# Thread: How would I graph this Logarithmic function?

1. ## How would I graph this Logarithmic function?

$\displaystyle \log_{8}(x) + 4$

It's just tricky to input it in my calculator

2. Your calculator most likely has the button 'log' implying base 10 or 'ln' implying base e. Here is a property that will help you graph logarithmic functions with different bases:

$\displaystyle \log_{a} (b) = \frac{\log_{c} b}{\log_{c}a}$ where c can be any number.

Since your calculator probably deals with base 10 and e, those are the values you will use for c, i.e.:

$\displaystyle \log_{8} (x) + 4 \: \: = \: \: \frac{\log(x)}{\log(8)} + 4 \: \: = \: \: \frac{\ln(x)}{\ln(8)} + 4$

3. Originally Posted by mankvill
$\displaystyle \log_{8}(x) + 4$

It's just tricky to input it in my calculator
if drawing by hand is what you have to do, here's what you need to know

ALL log graphs of the form $\displaystyle y = \log_a x$ (a > 1) look like the one below. they all pass through the point (1,0), and are asymptotic to the y-axis, and have domain $\displaystyle (0, \infty)$.

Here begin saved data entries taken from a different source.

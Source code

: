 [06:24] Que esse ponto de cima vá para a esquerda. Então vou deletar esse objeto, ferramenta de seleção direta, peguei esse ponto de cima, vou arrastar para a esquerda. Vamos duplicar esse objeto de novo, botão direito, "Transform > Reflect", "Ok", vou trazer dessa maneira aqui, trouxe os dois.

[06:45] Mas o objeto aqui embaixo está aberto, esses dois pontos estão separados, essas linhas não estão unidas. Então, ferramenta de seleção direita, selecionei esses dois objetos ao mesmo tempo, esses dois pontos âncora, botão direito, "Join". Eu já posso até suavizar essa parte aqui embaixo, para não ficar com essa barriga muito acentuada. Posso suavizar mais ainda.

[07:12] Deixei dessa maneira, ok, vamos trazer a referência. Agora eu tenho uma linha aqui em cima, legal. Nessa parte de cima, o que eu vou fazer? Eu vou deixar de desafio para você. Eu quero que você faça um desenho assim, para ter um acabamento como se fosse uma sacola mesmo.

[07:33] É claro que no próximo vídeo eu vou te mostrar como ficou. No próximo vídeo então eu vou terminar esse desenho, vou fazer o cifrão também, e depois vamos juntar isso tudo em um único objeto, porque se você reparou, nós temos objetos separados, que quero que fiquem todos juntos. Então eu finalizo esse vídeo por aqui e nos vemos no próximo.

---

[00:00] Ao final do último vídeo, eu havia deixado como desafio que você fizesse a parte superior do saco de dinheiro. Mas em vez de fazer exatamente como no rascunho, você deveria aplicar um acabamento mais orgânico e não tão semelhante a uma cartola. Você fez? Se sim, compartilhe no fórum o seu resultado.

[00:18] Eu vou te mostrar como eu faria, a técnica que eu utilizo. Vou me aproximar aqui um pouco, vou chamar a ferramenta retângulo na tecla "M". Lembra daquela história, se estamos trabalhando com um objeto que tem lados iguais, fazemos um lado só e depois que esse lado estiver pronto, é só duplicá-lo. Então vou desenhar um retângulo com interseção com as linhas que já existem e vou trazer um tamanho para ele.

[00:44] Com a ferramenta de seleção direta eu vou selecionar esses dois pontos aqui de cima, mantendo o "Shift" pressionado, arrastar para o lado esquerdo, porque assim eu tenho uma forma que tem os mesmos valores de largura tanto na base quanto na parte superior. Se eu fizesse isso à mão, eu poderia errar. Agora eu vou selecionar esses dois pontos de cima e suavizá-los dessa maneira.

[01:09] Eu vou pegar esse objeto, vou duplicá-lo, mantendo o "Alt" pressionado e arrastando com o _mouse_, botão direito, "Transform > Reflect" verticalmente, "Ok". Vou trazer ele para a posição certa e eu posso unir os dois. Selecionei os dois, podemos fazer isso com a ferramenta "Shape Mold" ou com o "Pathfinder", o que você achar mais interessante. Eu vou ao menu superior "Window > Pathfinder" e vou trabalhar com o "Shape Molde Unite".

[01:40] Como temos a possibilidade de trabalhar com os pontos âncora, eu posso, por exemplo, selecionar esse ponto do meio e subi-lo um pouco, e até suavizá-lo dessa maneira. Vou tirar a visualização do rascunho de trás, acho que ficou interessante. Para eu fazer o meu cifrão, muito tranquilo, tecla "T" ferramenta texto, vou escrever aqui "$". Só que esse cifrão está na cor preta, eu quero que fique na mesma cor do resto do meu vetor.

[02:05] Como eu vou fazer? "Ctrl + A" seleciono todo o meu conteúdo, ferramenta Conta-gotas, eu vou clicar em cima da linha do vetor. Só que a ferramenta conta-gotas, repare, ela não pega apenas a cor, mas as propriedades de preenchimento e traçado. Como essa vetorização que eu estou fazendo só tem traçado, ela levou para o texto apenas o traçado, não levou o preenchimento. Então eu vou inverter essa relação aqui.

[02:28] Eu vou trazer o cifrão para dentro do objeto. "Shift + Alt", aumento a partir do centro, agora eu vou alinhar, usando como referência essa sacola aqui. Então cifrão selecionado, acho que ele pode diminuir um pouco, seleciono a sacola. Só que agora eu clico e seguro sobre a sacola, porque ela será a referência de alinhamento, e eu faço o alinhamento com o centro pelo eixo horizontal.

with your graph, you are shifting the log up by 4 units (standard transformation rule when you add a positive constant).

now, this shift may affect the intercepts. in this case, it affects the x-intercept only. no worries, you can calculate the new intercept.

for the x-intercept, set y = 0 in your function and solve for x. then just draw a curve that looks like the one below, but instead of passing through (1,0), it passes through the new x-intercept you found.

4. Originally Posted by Jhevon
if drawing by hand is what you have to do, here's what you need to know

ALL log graphs of the form $\displaystyle y = \log_a x$ look like the one below.

...
I don't want to pick at you but the graphs are only similar to your's if a > 1.

5. Originally Posted by earboth
I don't want to pick at you but the graphs are only similar to your's if a > 1.
i assumed that went without saying. i always assume a > 1, you don't see logs with bases less than 1 everyday. i will mention that though. thanks for looking out.